You have two related questions on Databricks SQL Warehouse (serverless) cost attribution and resource sharing across workspaces. Here’s a clear answer based on current Databricks capabilities and industry practice.
Tracing Costs per Use Case (SQL Warehouse/Serverless)
Direct cost attribution within Databricks for individual use cases—such as by Unity Catalog, catalog, or schema—is not natively supported to the granularity you describe, if you use a single SQL warehouse per workspace. Costs are generally tracked by warehouse or cluster, not by executed queries or the accessed metastore/catalog. However, there are some strategies to improve cost visibility:
Available Approaches
-
Tags on Warehouses/Clusters: While you already know about tags, these assign costs per resource, not per query or catalog accessed. If use cases share a warehouse, this won’t help for fine-grained analysis.
-
Databricks System Billing Usage Table: This table provides data at the warehouse/cluster/user/job level, but not by Unity Catalog object (catalog/schema).
-
Audit Logs & Query History: Databricks captures query history, user activity, and can log which Unity Catalog objects (catalog and schema/table) are accessed per query.
Custom Cost Attribution by Query Audit
-
Export Query Logs: Query logs can be exported or accessed via the information_schema.query_history or system.access.audit table. These logs capture user/query, catalog, schema, and table access.
-
Estimate Per-Query Costs: Combine query logs with warehouse usage metrics (total cost, execution time, etc.). You can attribute a share of warehouse cost to each query based on execution duration, data scanned, or other metrics.
-
Aggregate by Catalog/Schema: Aggregate at your required level (catalog or schema) to estimate costs using the derived per-query share.
This approach won’t be perfectly precise, but it gives a data-driven approximation for cost per use case (“catalog” or “schema”) within a warehouse.
Why True Metering per Catalog Isn’t Native
Databricks bills compute at the warehouse or cluster level—so native metering by schema/catalog is unavailable.
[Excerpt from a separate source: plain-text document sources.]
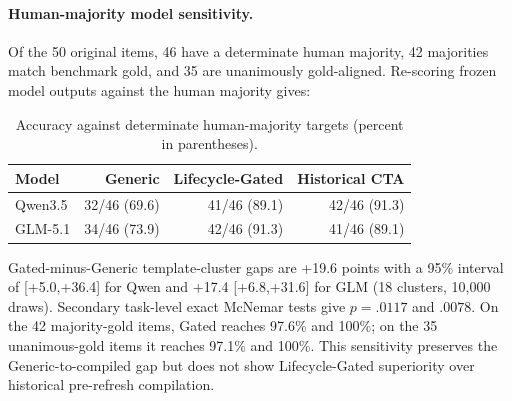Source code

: \documentclass[10pt]{article}
\begin{document}
\paragraph{Human-majority model sensitivity.}
Of the 50 original items, 46 have a determinate human majority, 42 majorities match benchmark
gold, and 35 are unanimously gold-aligned. Re-scoring frozen model outputs against the human
majority gives:
\begin{table}[H]
\centering
\small
\begin{tabular}{lrrr}
\toprule
Model & Generic & Lifecycle-Gated & Historical CTA\\
\midrule
Qwen3.5 & 32/46 (69.6) & 41/46 (89.1) & 42/46 (91.3)\\
GLM-5.1 & 34/46 (73.9) & 42/46 (91.3) & 41/46 (89.1)\\
\bottomrule
\end{tabular}
\caption{Accuracy against determinate human-majority targets (percent in parentheses).}
\end{table}
Gated-minus-Generic template-cluster gaps are +19.6 points with a 95\% interval of
[+5.0,+36.4] for Qwen and +17.4 [+6.8,+31.6] for GLM (18 clusters, 10,000 draws).
Secondary task-level exact McNemar tests give $p=.0117$ and $.0078$.
On the 42 majority-gold items, Gated reaches 97.6\% and 100\%; on the 35 unanimous-gold
items it reaches 97.1\% and 100\%. This sensitivity preserves the Generic-to-compiled gap but
does not show Lifecycle-Gated superiority over historical pre-refresh compilation.
\end{document}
Fine-grained metering risks performance hits and audit log inflation; custom analysis using exported logs is the best workaround.
Sharing SQL Warehouse/Serverless Across Workspaces
Currently, Databricks SQL Warehouses (serverless or classic) are not shareable natively across workspaces. A warehouse is scoped to a single workspace, and access is managed by its workspace-level security context.
Typical Approaches for Analytics Frontends
-
Direct Workspace Connection: Tools like Power BI or Tableau must connect to a specific workspace's SQL Warehouse endpoint.
-
Repeat Setup: For shared consumption across multiple workspaces, replicate warehouse configuration (and data sources) in each workspace.
-
Unity Catalog Data Sharing: Data (not compute) can be shared across workspaces using Unity Catalog's data sharing capabilities, but not the SQL Warehouse compute resource itself.
Alternatives
-
Common Workspace for Shared Analytics: Set up one "analytics" workspace with shared SQL Warehouses, and connect frontends there.
-
APIs/External Query Services: Build APIs or service layers that sit atop the warehouse and serve multiple frontends, but this requires architectural overhead.
References
Summary:
Cost analysis per catalog or schema in a single warehouse requires exporting query logs and creatively attributing fractions of warehouse cost. SQL Warehouses cannot currently be shared across workspaces—each workspace requires its own warehouse endpoint. Data sharing works via Unity Catalog, but not compute sharing.